A delação de Souza ainda não foi homologada pelo Supremo Tribunal Federal (STF), e o empreiteiro ainda tem de entregar material que comprove suas afirmações. Essas duas etapas são fundamentais para que se possa avançar na apuração de eventuais responsabilidades das pessoas citadas por Souza. Richa procurou desqualificar o delator, classificando as denúncias como “afirmações mentirosas de um criminoso que busca amenizar a sua pena”. Nisso, não se diferencia de nenhum outro acusado de irregularidades – Dilma Rousseff, por exemplo, disse que “não respeita delator”. Mas o que está em jogo aqui não é a personalidade de quem faz as denúncias – que os delatores o fazem para “amenizar sua pena” chega a ser óbvio –, e sim a veracidade daquilo que afirmam.
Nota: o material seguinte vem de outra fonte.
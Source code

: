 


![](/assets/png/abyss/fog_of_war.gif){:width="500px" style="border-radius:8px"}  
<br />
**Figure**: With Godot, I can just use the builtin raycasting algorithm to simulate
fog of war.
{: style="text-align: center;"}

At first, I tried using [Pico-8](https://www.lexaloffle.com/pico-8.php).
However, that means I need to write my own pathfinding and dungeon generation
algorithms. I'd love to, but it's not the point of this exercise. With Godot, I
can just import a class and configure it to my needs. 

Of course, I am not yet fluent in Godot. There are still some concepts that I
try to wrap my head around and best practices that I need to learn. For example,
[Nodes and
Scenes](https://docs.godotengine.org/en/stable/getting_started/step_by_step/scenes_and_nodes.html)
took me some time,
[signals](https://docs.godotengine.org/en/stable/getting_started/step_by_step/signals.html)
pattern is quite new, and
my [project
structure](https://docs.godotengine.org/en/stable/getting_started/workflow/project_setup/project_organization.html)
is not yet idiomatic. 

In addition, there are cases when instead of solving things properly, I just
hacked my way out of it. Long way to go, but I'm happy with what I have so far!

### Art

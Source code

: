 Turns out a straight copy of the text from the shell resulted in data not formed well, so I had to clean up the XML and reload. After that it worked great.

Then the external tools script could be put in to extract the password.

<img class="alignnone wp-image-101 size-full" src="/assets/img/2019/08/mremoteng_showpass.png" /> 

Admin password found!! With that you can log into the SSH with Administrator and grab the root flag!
E as informações de Eduardo Lopes de Souza são suficientemente graves para que mereçam a investigação mais detalhada possível.

Leia também:Você acredita em licitações? (artigo de Fernando Mânica, publicado em 4 de janeiro de 2017)

Ainda que no fim Richa saia inocentado – e, na ausência de novas informações e evidências, ainda seria possível alegar que o nome do governador tenha sido usado à sua revelia para a obtenção de vantagens ilícitas –, resta outra questão fundamental: como é que a Valor conseguiu vencer as licitações, em primeiro lugar? Antes de assinar os contratos com a Secretaria de Estado da Educação, o portfólio da empresa se resumia, basicamente, a obras na cidade de Bituruna, graças a concorrências que não exigiam a realização de trabalhos anteriores do mesmo gênero. Dali em diante, a Valor venceu licitações em outras cidades, sempre oferecendo grandes descontos para depois receber aditivos, e em alguns casos embolsando o valor total sem ter concluído as obras. É o que promotores do Ministério Público Estadual chamaram de “acervo técnico precário” nas ações civis públicas protocoladas em agosto deste ano.

Ou seja: os termos dos editais permitiam que empresas sem qualificação alguma pudessem participar – e vencer. Hoje, sabe-se que isso foi possível porque houve todo um direcionamento destinado a garantir o desvio de dinheiro público por meio da Valor, mas, ainda que tivesse havido boa-fé na elaboração das regras da licitação, ela seria absurdamente temerária ao baixar o nível de exigência e permitir que aventureiros entrassem na concorrência. Que órgãos de fiscalização e controle não tenham percebido isso – ou, pior, que tenham percebido e considerado de pouca importância – é assustador, o tipo de omissão inaceitável quando está em jogo o uso do dinheiro público, que, na melhor das hipóteses, acaba desperdiçado e, na pior, pura e simplesmente roubado.